Under the NCIB, other than purchases made under
a block purchase exception in accordance with the rules and
policies of the TSX, the Company may acquire, from time to time, up
to 66,371 Common Shares per day on the TSX, being 25% of the
average daily trading volume of the Common Shares for the period
from November 1, 2023 to April 30, 2024, which was 265,485 Common
Shares. The maximum number of Common Shares which may be purchased
per day on the NYSE American LLC (the “NYSE
American”) will be 25% of the average daily trading volume
for the four calendar weeks preceding the date of purchase, subject
to certain exceptions for block purchases. The Company has not
purchased Common Shares under a normal course issuer bid within the
past twelve months.
Under the NCIB, purchases will be made through
the facilities of the TSX, the NYSE American and/or permitted
alternative trading systems in Canada and the United States at
prevailing market prices or such other prices as permitted under
the rules and policies of the TSX and the NYSE American, as
applicable, and applicable securities laws. All Common Shares
purchased by the Company under the NCIB will be cancelled.

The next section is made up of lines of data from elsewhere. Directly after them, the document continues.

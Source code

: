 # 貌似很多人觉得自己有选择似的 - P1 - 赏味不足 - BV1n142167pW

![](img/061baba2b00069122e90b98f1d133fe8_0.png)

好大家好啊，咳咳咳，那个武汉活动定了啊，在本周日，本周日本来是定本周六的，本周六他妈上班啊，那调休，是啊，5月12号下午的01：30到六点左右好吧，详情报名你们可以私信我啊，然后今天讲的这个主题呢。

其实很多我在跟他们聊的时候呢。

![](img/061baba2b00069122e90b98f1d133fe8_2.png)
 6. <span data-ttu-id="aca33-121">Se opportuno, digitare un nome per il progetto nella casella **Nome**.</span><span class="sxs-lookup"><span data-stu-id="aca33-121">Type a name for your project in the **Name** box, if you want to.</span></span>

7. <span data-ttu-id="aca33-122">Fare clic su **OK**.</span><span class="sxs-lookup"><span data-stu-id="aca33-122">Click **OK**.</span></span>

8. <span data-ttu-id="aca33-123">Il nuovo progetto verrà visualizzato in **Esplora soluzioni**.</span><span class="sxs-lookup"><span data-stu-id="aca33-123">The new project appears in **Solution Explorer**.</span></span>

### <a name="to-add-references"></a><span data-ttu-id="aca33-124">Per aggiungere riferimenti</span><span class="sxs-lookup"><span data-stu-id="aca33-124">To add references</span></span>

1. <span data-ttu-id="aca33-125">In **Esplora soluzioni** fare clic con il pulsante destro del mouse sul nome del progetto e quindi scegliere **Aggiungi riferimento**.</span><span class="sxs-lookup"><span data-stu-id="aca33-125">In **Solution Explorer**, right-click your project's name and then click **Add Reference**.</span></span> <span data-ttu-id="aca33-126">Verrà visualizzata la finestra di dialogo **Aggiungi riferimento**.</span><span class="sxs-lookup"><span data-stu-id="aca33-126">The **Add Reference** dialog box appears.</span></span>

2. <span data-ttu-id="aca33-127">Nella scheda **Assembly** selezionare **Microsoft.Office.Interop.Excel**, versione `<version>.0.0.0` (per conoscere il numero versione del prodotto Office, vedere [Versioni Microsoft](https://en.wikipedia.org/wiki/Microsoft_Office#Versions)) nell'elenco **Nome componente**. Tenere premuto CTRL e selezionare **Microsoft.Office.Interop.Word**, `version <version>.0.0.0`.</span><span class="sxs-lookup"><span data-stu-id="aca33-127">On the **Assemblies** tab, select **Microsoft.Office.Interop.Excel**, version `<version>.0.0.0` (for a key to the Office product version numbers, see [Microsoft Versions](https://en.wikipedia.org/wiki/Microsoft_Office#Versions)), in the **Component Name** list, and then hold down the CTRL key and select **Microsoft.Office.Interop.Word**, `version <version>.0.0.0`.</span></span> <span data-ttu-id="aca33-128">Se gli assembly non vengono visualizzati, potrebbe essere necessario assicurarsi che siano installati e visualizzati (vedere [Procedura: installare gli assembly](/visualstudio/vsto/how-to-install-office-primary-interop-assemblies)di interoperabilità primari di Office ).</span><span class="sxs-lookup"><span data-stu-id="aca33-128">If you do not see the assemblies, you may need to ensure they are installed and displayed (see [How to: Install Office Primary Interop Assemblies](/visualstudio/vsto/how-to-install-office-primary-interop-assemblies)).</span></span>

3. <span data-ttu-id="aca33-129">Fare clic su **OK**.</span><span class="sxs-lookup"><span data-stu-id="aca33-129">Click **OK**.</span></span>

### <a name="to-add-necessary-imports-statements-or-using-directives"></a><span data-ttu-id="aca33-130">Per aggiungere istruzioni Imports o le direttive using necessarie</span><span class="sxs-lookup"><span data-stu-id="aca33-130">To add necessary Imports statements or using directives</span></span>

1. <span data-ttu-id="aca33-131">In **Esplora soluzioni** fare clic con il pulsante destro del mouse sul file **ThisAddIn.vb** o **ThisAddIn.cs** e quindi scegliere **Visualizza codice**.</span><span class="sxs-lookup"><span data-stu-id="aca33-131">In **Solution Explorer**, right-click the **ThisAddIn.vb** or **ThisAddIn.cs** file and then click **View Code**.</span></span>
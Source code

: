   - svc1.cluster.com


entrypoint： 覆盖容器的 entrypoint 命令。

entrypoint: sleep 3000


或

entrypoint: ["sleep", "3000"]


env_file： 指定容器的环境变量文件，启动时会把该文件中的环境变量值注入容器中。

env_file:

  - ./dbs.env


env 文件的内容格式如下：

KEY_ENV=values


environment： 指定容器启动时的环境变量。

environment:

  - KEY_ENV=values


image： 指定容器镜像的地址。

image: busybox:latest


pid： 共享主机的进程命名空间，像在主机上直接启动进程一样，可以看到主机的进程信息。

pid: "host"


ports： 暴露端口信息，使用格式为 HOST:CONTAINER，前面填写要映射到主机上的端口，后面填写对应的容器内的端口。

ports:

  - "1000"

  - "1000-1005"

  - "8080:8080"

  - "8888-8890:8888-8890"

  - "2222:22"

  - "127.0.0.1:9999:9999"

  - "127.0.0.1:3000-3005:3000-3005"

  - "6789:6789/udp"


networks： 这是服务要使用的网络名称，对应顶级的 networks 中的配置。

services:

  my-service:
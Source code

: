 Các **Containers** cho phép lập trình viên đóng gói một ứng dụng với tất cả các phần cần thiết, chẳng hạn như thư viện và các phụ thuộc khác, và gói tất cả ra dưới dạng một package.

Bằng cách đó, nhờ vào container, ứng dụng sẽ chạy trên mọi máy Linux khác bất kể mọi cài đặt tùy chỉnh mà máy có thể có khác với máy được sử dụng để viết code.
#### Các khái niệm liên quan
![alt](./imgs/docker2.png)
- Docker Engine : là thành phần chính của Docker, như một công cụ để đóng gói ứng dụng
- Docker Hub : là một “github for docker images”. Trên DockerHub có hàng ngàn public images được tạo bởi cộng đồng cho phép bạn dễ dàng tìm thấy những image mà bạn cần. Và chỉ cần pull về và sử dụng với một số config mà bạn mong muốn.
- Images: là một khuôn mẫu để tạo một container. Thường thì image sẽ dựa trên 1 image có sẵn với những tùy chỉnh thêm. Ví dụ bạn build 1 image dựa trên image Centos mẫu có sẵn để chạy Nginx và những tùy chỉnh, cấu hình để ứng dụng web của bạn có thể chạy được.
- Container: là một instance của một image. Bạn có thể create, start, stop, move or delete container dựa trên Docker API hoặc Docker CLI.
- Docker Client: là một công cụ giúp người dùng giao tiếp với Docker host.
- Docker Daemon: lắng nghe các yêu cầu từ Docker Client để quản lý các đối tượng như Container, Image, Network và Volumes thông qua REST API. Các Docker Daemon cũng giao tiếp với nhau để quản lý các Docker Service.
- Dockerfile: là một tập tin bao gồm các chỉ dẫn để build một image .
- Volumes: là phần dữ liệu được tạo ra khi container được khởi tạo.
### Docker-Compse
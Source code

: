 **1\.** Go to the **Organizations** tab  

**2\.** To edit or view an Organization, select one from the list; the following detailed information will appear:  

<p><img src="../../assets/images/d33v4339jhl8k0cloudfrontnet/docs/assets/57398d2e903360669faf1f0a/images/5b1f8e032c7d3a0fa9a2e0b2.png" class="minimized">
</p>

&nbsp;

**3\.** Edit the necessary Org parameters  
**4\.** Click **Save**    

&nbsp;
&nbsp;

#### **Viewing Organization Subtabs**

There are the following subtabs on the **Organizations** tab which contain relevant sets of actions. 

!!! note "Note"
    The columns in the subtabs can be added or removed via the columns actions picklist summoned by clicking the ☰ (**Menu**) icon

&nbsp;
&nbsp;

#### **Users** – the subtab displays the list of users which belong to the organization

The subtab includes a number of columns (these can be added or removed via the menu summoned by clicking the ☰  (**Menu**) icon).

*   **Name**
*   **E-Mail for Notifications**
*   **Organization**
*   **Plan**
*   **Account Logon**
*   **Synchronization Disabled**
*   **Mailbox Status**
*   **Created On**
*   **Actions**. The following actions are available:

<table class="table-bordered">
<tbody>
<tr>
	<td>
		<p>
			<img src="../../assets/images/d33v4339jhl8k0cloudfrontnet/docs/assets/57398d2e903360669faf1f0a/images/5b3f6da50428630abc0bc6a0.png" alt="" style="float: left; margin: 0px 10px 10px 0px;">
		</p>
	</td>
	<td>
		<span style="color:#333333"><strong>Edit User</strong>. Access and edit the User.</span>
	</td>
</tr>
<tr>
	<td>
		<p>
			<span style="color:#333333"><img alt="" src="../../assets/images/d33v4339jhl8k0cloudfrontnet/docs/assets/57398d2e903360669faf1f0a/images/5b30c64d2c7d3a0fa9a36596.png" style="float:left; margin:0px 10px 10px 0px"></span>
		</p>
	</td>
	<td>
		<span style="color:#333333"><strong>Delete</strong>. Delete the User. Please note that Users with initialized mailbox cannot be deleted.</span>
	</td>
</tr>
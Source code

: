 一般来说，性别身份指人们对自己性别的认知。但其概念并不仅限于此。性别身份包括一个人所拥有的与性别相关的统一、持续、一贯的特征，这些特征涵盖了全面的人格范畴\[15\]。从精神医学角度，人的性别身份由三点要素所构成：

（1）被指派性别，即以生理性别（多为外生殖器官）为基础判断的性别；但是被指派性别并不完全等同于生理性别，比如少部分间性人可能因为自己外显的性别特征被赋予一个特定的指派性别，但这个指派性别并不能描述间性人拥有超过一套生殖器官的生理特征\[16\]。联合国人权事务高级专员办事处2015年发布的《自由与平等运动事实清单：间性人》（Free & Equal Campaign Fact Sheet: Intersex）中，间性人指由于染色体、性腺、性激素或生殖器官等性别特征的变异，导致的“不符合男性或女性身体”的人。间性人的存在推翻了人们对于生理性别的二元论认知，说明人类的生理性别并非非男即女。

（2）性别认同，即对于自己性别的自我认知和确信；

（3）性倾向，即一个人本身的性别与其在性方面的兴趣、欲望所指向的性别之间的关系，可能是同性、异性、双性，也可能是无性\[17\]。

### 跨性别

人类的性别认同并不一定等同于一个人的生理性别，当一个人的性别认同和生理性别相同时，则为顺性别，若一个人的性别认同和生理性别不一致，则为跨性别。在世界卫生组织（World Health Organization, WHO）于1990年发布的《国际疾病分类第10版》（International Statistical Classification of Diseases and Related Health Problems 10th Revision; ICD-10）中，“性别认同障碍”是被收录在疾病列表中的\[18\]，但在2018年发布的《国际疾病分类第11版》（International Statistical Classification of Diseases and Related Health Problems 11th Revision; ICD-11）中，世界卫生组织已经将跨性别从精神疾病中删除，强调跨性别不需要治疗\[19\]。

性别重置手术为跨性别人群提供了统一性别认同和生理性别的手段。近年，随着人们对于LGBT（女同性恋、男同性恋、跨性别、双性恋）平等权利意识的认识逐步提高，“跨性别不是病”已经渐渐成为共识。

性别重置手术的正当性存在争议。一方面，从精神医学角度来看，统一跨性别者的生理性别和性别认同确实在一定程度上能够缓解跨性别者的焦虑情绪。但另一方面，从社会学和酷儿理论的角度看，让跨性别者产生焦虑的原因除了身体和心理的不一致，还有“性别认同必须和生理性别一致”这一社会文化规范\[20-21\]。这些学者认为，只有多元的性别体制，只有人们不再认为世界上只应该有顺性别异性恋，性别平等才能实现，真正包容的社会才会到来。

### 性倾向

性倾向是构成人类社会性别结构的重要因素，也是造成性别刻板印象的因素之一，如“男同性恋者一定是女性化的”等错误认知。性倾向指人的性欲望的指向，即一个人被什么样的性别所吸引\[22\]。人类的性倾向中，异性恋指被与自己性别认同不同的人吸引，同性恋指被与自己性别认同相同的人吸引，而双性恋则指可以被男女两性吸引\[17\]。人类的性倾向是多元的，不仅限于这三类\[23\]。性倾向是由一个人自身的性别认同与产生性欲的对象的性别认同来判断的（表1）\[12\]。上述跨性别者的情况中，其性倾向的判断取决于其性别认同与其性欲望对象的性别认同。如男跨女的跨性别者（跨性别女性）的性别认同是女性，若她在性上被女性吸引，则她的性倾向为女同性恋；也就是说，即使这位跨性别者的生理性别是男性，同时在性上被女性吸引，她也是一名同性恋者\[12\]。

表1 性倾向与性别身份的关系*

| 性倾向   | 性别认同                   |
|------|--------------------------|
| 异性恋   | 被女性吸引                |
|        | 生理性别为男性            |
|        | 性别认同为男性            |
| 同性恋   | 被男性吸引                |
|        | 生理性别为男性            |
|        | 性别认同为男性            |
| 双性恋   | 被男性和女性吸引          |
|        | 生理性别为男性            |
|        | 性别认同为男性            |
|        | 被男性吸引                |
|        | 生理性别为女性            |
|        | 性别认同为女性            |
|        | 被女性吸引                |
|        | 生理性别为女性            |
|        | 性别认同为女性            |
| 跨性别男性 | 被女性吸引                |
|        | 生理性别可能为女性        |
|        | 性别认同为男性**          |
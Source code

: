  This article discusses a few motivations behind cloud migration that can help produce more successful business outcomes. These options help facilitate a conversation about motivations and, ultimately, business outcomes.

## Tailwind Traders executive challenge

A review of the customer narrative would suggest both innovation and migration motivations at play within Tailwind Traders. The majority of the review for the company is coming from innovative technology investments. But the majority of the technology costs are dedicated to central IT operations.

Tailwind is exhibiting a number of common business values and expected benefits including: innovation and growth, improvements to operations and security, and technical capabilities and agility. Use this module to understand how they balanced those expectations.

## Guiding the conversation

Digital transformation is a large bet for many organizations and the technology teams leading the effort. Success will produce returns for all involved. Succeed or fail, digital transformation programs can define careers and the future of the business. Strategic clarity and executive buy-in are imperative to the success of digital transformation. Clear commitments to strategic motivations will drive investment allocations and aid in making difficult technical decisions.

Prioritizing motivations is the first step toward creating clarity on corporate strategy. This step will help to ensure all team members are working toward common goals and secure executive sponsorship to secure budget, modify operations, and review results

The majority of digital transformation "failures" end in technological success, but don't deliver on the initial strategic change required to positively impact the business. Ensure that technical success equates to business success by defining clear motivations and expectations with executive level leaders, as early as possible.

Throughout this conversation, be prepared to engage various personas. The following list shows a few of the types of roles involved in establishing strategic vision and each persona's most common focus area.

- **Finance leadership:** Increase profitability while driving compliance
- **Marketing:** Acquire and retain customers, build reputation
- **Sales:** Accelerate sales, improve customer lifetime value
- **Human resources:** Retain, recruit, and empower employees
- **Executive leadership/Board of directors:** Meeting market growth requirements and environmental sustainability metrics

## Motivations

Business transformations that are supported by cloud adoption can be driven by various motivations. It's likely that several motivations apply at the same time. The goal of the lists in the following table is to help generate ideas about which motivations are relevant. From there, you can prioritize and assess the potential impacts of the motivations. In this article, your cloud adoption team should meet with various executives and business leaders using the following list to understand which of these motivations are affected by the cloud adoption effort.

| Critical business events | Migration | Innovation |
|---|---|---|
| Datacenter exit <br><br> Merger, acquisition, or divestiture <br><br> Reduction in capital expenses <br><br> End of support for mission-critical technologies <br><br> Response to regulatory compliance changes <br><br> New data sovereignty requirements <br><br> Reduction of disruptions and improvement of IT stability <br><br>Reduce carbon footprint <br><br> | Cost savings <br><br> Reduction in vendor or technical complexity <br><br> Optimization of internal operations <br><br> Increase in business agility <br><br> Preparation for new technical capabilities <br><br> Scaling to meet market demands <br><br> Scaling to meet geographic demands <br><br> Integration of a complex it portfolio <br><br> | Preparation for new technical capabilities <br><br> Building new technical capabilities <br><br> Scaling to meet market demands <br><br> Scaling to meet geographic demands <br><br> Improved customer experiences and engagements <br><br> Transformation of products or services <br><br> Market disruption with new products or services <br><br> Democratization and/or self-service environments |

Repurchases will be subject to compliance with applicable Canadian
securities laws and United States federal securities laws.
MAG believes that when a disconnect exists
between the share price and the intrinsic value of the business, an
NCIB can increase shareholder value and per share growth. Further,
the Company believes that current market conditions provide
opportunities for the Company to acquire Common Shares at
attractive prices. In the Company’s view, having the option to
opportunistically repurchase Common Shares could be an effective
use of its cash resources and could be in the best interests of the
Company and its shareholders. It would both enhance liquidity for
shareholders seeking to sell and provide an increase in the
proportionate interests of shareholders wishing to maintain their
positions.
In connection with the NCIB, the Company expects
to enter into an automatic share purchase plan
("ASPP") in relation to purchases made under the
NCIB. The ASPP is intended to facilitate repurchases of Common
Shares at times under the NCIB when the Company would ordinarily
not be permitted to make purchases due to regulatory restriction or
customary self-imposed blackout periods. Before the commencement of
any particular trading black-out period, the Company may, but is
not required to, instruct its designated broker to make purchases
of Common Shares under the NCIB during the ensuing black-out period
in accordance with the terms of the ASPP. Such purchases will be
determined by the designated broker at its sole discretion based on
purchasing parameters set by the Company in accordance with the
rules of the TSX and NYSE American, as applicable, and applicable
securities laws and the terms of the ASPP. All purchases of Common
Shares made under the ASPP will be included in determining the
number of Common Shares purchased under the NCIB. The ASPP will
constitute an "automatic securities purchase plan" under applicable
securities laws. Outside of pre-determined blackout periods, Common
Shares may be purchased under the NCIB based on management's
discretion, in compliance with TSX and NYSE American rules, as
applicable, and applicable securities laws.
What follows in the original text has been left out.